# 2 training questions from a rookie puppy mama



## Otis2014 (Jun 7, 2014)

Otis is 4.5 months old. He's been a wonderful addition to our family, adjusting very well for the most part. He is crated at night and seems to like his crate, going in there on his own free will during the day with the door open. He seems to be the typical Hav and be very smart, already learning sit, stay, and come. 

He's doing great with housebreaking, notifying us for the most part when he needs to go out. Our problem is on 4 occasions he has peed in a bed! 3 times it was my bed (right where I sleep) and 1 time in my sons bed. Every time I am right there when it happens and it almost seems like he's so happy, digging away, getting comfy and then he squats and pees! What is this about?!? It's not after he's been scolded or anything...

Also, bones! He had an overnight with a friend who's dog had marrow bones.

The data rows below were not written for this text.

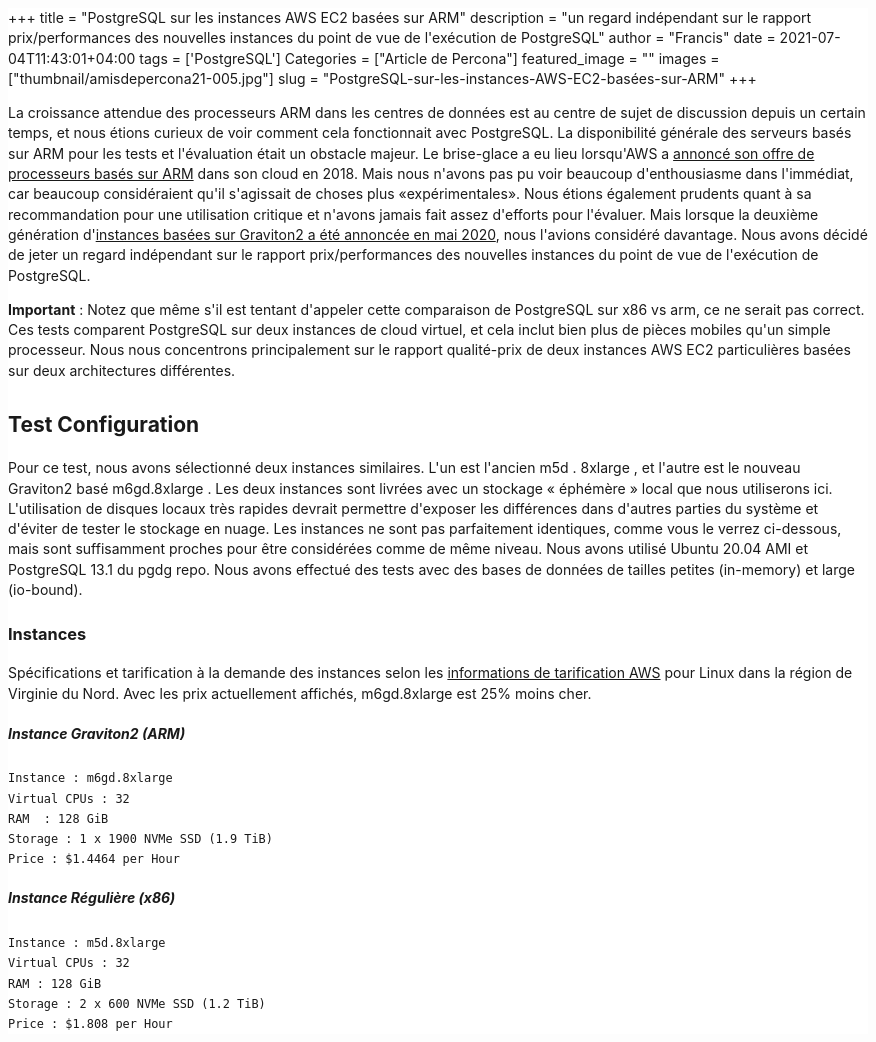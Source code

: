 +++
title = "PostgreSQL sur les instances AWS EC2 basées sur ARM"
description = "un regard indépendant sur le rapport prix/performances des nouvelles instances du point de vue de l'exécution de PostgreSQL"
author = "Francis"
date = 2021-07-04T11:43:01+04:00
tags = ['PostgreSQL']
Categories = ["Article de Percona"]
featured_image = ""
images = ["thumbnail/amisdepercona21-005.jpg"]
slug = "PostgreSQL-sur-les-instances-AWS-EC2-basées-sur-ARM"
+++

La croissance attendue des processeurs ARM dans les centres de données est au centre de sujet de discussion depuis un certain temps, et nous étions curieux de voir comment cela fonctionnait avec PostgreSQL. La disponibilité générale des serveurs basés sur ARM pour les tests et l&#39;évaluation était un obstacle majeur. Le brise-glace a eu lieu lorsqu&#39;AWS a [annoncé son offre de processeurs basés sur ARM](https://aws.amazon.com/about-aws/whats-new/2018/11/introducing-amazon-ec2-a1-instances/) dans son cloud en 2018. Mais nous n&#39;avons pas pu voir beaucoup d&#39;enthousiasme dans l&#39;immédiat, car beaucoup considéraient qu&#39;il s&#39;agissait de choses plus «expérimentales». Nous étions également prudents quant à sa recommandation pour une utilisation critique et n&#39;avons jamais fait assez d&#39;efforts pour l&#39;évaluer. Mais lorsque la deuxième génération d&#39;[instances basées sur Graviton2 a été annoncée en mai 2020](https://aws.amazon.com/blogs/aws/new-m6g-ec2-instances-powered-by-arm-based-aws-graviton2/), nous l&#39;avions considéré davantage. Nous avons décidé de jeter un regard indépendant sur le rapport prix/performances des nouvelles instances du point de vue de l&#39;exécution de PostgreSQL.

**Important** : Notez que même s&#39;il est tentant d&#39;appeler cette comparaison de PostgreSQL sur x86 vs arm, ce ne serait pas correct. Ces tests comparent PostgreSQL sur deux instances de cloud virtuel, et cela inclut bien plus de pièces mobiles qu&#39;un simple processeur. Nous nous concentrons principalement sur le rapport qualité-prix de deux instances AWS EC2 particulières basées sur deux architectures différentes.

## Test Configuration

Pour ce test, nous avons sélectionné deux instances similaires. L&#39;un est l&#39;ancien m5d . 8xlarge , et l&#39;autre est le nouveau Graviton2 basé m6gd.8xlarge . Les deux instances sont livrées avec un stockage « éphémère » local que nous utiliserons ici. L&#39;utilisation de disques locaux très rapides devrait permettre d&#39;exposer les différences dans d&#39;autres parties du système et d&#39;éviter de tester le stockage en nuage. Les instances ne sont pas parfaitement identiques, comme vous le verrez ci-dessous, mais sont suffisamment proches pour être considérées comme de même niveau. Nous avons utilisé Ubuntu 20.04 AMI et PostgreSQL 13.1 du pgdg repo. Nous avons effectué des tests avec des bases de données de tailles petites (in-memory) et large (io-bound).

### Instances

Spécifications et tarification à la demande des instances selon les [informations de tarification AWS](https://aws.amazon.com/ec2/pricing/on-demand/) pour Linux dans la région de Virginie du Nord. Avec les prix actuellement affichés, m6gd.8xlarge est 25% moins cher.

##### Instance Graviton2 (ARM)
```
Instance : m6gd.8xlarge 	
Virtual CPUs : 32
RAM  : 128 GiB 	
Storage : 1 x 1900 NVMe SSD (1.9 TiB)
Price : $1.4464 per Hour
```
##### Instance Régulière (x86)
```
Instance : m5d.8xlarge
Virtual CPUs : 32
RAM : 128 GiB
Storage : 2 x 600 NVMe SSD (1.2 TiB)
Price : $1.808 per Hour
```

He loved it, so we got him one. He is VERY protective of it. Growls when we take it away etc. He hasn't bit but I don't want him too. Is there anything I should be doing to work on him and this behavior?

I know- in both of these situations there is an easy answer. Don't let him in our beds and don't give him bones! But my kids love when he "tucks" them in at night and I too thought it would be nice to not have him crated when I read before bed! And for the bones, I'd like to see him still be able to get them as he clearly enjoys them! 

Thanks in advance for your advice


----------



## Lalla (Jul 30, 2013)

Poor you, Otis2014 - I thought I had problems with Cuba peeing in her OWN bed!! So far she hasn't peed in mine, but I don't give her the chance. Personally, I would not allow her near any bed until she has learned where to pee and where not to pee. It isn't going to help her one bit if you give into your kids, just because they 'love it when he "tucks" them in at night'. Sorry, guys, this is NOT loveable and not helping your puppy to learn. When he knows what he can and can't do then you can allow him back on a bed, but NOT till then.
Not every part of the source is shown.